A purchaser in a Section 2(f) case has available to it all of the defenses that are available to a supplier charged with providing discriminatory prices to the favored purchaser in violation of Section 2(a) of the R‐P Act. In other words, a Section 2(a) violation by the supplier is a preliminary requirement of a Section 2(f) claim against a purchaser. Moreover, it must be proven in a 2(f) case that the allegedly favored purchaser had “knowledge” that it was receiving an unlawfully discriminatory price from the supplier involved.

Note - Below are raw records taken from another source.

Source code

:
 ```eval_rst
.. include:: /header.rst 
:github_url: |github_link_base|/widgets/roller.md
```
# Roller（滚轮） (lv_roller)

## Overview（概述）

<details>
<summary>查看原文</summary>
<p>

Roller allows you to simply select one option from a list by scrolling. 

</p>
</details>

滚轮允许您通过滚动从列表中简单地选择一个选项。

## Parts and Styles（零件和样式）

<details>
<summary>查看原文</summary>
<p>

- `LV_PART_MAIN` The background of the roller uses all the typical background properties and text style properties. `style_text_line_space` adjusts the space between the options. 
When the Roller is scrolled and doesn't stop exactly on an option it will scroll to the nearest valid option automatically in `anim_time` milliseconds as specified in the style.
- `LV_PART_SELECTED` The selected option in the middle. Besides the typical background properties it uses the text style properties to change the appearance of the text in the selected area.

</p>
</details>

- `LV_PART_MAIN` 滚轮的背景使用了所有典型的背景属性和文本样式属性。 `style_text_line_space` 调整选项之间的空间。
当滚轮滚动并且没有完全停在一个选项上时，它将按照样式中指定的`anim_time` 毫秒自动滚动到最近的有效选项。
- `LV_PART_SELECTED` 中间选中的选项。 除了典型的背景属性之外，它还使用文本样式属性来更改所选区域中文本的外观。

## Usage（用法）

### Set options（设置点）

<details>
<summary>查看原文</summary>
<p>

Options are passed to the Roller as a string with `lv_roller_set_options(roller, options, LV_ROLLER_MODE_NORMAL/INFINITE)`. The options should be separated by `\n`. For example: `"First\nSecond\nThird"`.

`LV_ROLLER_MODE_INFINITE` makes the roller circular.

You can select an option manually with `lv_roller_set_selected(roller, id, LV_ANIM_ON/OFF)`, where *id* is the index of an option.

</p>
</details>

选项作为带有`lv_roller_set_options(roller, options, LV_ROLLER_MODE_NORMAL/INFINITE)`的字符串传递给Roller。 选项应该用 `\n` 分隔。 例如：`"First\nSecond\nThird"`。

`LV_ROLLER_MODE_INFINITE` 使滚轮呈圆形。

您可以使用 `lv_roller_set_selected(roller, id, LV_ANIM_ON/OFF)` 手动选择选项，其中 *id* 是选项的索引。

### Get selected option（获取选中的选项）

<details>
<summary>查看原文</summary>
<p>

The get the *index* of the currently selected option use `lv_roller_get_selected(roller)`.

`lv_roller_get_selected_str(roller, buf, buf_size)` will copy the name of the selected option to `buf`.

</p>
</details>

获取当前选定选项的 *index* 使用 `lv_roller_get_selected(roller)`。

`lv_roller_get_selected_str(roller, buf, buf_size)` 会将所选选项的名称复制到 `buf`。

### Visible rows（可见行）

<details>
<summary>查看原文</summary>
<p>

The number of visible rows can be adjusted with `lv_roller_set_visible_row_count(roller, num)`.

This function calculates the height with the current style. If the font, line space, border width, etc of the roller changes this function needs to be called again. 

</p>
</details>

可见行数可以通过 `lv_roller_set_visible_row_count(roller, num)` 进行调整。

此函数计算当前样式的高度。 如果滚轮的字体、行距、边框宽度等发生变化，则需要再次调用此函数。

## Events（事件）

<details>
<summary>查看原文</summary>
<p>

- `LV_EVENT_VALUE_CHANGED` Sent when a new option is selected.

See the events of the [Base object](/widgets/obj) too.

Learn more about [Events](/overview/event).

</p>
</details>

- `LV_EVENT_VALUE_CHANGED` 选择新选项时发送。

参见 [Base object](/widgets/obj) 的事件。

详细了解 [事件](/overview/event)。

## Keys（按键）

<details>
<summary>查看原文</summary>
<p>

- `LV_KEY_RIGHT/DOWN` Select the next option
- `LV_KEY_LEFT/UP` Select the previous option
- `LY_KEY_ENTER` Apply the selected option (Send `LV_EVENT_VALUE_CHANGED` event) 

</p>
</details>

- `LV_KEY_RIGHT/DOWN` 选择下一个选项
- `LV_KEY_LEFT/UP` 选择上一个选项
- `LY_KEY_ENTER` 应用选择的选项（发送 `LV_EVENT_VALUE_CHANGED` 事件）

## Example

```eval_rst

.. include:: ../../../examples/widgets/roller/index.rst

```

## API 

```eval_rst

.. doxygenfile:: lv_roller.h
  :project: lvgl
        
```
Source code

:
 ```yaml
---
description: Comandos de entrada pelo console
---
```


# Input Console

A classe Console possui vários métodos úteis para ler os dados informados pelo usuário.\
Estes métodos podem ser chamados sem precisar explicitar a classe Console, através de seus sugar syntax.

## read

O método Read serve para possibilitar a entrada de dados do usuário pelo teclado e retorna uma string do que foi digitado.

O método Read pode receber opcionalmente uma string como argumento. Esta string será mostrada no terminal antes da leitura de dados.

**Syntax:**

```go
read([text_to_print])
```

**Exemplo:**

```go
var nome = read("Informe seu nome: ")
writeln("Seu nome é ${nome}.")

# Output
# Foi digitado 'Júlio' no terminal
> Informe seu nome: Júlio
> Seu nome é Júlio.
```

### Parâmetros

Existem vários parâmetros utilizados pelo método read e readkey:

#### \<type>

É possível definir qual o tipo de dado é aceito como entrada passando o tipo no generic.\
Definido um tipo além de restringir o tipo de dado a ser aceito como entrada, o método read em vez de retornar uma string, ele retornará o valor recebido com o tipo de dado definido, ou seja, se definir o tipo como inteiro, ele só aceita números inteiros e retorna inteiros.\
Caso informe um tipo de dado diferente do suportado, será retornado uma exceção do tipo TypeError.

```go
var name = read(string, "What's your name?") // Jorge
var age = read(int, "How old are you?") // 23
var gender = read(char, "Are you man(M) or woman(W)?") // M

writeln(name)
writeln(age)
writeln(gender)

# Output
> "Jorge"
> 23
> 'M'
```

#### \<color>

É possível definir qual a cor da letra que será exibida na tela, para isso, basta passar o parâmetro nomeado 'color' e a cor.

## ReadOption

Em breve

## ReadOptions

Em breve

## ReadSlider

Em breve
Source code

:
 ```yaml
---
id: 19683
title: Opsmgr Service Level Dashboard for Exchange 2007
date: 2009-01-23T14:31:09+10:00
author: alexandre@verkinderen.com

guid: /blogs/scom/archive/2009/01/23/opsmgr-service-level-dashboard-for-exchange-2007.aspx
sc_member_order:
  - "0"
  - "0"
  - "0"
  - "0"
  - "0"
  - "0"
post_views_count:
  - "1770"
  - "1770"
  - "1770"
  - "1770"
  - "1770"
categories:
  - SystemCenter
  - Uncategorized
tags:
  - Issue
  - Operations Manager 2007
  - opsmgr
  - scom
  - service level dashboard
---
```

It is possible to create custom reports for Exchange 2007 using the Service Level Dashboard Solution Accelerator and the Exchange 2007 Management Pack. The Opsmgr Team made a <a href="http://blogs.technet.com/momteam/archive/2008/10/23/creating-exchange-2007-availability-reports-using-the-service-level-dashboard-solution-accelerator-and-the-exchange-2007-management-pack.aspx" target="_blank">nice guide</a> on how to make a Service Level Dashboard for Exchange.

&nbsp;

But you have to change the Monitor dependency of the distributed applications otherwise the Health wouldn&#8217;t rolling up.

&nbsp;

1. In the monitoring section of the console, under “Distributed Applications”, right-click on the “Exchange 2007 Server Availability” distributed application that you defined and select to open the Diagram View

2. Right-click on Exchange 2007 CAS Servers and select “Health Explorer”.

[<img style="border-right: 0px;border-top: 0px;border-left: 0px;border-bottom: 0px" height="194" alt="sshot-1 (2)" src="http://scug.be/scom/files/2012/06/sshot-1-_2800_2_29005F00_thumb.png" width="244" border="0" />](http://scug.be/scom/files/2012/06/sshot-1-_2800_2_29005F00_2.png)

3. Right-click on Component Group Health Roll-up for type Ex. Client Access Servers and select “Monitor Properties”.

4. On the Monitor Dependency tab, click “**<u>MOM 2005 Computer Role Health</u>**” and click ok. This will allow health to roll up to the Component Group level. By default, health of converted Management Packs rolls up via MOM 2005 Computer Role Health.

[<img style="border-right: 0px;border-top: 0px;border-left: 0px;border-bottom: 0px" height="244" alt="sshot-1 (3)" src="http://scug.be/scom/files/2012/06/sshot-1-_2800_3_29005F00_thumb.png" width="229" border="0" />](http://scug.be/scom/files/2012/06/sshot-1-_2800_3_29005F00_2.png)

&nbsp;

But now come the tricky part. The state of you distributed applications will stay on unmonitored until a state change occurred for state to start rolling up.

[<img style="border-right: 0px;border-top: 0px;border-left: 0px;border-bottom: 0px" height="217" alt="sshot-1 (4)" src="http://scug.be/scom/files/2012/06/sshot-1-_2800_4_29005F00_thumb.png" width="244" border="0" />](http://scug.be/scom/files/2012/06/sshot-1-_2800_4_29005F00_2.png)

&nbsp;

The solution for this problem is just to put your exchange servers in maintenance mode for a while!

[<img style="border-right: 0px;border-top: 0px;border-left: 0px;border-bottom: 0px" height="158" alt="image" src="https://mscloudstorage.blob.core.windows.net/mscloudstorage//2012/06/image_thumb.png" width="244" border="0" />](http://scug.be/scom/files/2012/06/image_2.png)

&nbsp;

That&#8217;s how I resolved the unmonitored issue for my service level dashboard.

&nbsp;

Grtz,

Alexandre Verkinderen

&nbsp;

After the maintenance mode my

The Ninth Circuit Decision
The Ninth Circuit panel, which included Chief Judge Kozinski, noted at the outset that in granting summary judgment dismissing the suit, the district court had assumed that the prices Allied was charged were prohibited by the R‐P Act.3 Allied argued in defense, however, that it didn’t know what prices other distributors received, and therefore it couldn’t “knowingly” have received unlawfully discriminatory prices. The Ninth Circuit agreed, and ruled that Gorlick had not provided sufficient evidence to establish that Allied was more than an “innocent beneficiary” of discriminatory prices, and therefore Gorlick had not established the “knowledge” requirement of Section 2(f).4 In reaching this conclusion, the court considered and rejected in turn each of the three arguments raised by Gorlick: (i) that Allied in fact had knowledge that it was receiving illegal prices from Car Sound; (ii) even if it did not have such knowledge, Allied’s “trade experience” should have put it on notice that those prices were prohibited by the R‐P Act; and (iii) Allied’s dealings with Car Sound put it on “ inquiry notice” that it was receiving prohibited prices.
1. Actual Knowledge
The Ninth Circuit panel first considered whether Gorlick had established “actual knowledge” by Allied that it was receiving unlawfully discriminatory favored prices from Car Sound. It concluded that Gorlick had not done so, based on the following facts brought out in pretrial discovery:
- Gorlick and Allied were very different types of Car Sound customers. Allied made Car Sound its “flagship” brand, and purchased Car Sound products in much higher volumes than Gorlick, and provided promotional services that Gorlick did not. According to the Ninth Circuit panel, there was no evidence that Allied knew that its pricing benefits resulted from anything other than the significant differences in how the two customers did business. 5
- Although Allied received discounts below Car Sound’s price list, the R‐P Act “doesn’t prohibit buyers from haggling for a better deal. To put a buyer at risk of liability any time he asks for a lower‐than‐listed price would do enormous damage to the ‘sturdy bargaining between buyer and seller for which scope was presumably left’ by our antitrust laws”[Citing the Supreme Court 1953 Automatic Canteen Section 2(f) decision6].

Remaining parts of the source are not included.